Spectacle conçu et mis en scène par Vincent Macaigne, avec Sharif Andoura, Candice Bouchet, Pauline Lorillard, Vimala Pons, Rodolphe Poulain, Hedi Zada, et, en alternance Madeleine Andoura, Nina Béros et Lila Poulet. Le théâtre "semble" transformé en bastion soixantehuitard avec, dans le hall, la diffusion en boucle, à fond de décibels, d'un medley d'hymnes nationaux et, sur un mur, l'inscription "Il est désespérant d'être entre nous" façon tag dégoulinant.
Vincent Macaigne, issu de la génération X qui n'a fait que rêver de révolution, ressasse ses désillusions et se croît toujours jeune, fait son cinéma. Et sur scène, Macaigne fait du Macaigne. Créateur omniscient, il signe tout dans "Je suis un pays", texte, mise en scène et conception scénographique, visuelle et sonore.
Et surtout, il recycle. Ainsi, pour ce spectacle sous-titré "comédie burlesque et tragique de notre jeunesse passée", il reprend en le renommant un de ses textes écrit en 2004 sous influences assumées de Anton Tchekhov et Thomas Mann, non indique-t-il de manière rétrospective ou nostalgique mais "se réinterroger sur cette grande inquiétude qui était la mienne adolescent".
Pour son esthétique du désastre et du laid, il récupère des éléments scénographiques de ses précédents opus en se dispensant de leur concepteur, tels la mer de mousse de "Idiot !" et la fosse remplie d'eau de "Au moins j'aurai laissé un beau cadavre".

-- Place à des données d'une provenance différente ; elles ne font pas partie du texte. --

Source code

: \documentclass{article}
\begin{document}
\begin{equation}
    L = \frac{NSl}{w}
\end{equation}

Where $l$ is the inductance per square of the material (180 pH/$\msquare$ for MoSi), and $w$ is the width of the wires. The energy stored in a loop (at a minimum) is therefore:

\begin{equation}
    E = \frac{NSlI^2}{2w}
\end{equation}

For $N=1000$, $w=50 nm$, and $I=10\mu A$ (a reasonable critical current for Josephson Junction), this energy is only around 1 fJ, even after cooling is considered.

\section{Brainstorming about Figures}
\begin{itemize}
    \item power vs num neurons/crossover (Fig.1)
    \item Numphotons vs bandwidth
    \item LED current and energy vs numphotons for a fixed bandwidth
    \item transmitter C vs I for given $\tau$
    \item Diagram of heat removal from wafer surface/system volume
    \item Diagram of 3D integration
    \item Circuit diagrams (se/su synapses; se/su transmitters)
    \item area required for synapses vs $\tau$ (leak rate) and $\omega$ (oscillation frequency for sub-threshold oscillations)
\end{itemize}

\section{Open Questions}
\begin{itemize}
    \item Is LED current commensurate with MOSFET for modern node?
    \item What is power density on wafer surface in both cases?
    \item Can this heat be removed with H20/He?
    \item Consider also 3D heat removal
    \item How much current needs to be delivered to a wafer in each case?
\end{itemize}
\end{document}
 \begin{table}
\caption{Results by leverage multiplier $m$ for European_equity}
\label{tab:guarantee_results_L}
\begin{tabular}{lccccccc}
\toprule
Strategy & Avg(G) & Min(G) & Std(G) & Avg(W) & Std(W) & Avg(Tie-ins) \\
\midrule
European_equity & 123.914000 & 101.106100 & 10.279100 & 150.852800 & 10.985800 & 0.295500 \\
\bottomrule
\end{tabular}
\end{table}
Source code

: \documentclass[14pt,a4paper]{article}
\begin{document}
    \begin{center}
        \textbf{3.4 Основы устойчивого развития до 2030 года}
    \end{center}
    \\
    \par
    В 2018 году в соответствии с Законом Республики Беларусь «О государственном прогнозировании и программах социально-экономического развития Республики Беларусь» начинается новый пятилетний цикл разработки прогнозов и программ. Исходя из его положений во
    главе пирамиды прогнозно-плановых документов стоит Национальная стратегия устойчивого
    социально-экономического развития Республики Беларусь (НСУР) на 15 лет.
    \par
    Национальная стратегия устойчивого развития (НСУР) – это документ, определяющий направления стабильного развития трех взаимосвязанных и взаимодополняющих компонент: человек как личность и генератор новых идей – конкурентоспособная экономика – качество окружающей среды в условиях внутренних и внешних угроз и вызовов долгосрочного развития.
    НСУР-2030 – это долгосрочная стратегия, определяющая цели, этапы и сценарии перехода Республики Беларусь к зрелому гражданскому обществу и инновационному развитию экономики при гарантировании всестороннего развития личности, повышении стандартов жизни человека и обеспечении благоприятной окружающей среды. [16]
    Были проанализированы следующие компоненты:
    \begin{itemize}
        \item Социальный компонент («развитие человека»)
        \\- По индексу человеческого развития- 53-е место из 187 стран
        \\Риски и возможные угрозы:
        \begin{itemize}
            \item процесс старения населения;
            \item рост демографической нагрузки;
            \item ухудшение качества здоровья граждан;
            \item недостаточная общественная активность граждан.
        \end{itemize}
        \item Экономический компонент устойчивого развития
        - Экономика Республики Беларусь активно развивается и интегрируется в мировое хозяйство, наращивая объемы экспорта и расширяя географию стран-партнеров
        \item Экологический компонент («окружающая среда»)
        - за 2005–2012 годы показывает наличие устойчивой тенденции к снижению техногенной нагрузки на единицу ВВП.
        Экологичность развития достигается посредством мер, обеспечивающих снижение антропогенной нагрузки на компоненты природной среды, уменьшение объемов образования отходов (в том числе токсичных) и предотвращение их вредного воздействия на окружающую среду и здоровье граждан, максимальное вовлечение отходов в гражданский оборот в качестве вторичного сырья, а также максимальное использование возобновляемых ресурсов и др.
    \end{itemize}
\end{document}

Et, à la manière du Nouveau Réalisme, il emprunte et détourne, entre autres, la vidéo crade caméra au poing de Frank Castorf, le bourdonnement en fond sonore de Roméo Castellucci et la provocation blasphématoire de Rodrigo Garcia, opérant un syncrétisme formel passé à la moulinette de la pantalonnade.
Sur scène, sous lumières aveuglantes, musique idéale pour les déficient auditifs tant les seniors à l'oreille un peu dure que la jeune génération née avec des intra-auriculaires greffés au tympan, des bouchons d'oreille étant gracieusement distribués pour les autres, et jets de fumigènes, de bons comédiens égarés, mais investis. Tous hurlent, à l'instar de leur "deus ex machina" depuis la régie, de manière plus ou moins audible imprécations et proférations.
Au générique, Sharif Andoura en chauffeur de salle, Candice Bouchet en stand-uppeuse à l'accent canadien qui, pendant l'heure que dure la phase d'exposition, raconte l'apocalypse pas joyeuse menée par les suppôts du capitalisme libéral, revêtant le costume de Superman, Pauline Lorillard en nouvelle Marie engrossée par des anges qui accouche d'un nouveau prophète, Hedi Zada son frère rabougri du cervelet qui va sévir dans la téléréalité trash, Vimala Pons et Rodolphe Poulain en couple royal déjanté.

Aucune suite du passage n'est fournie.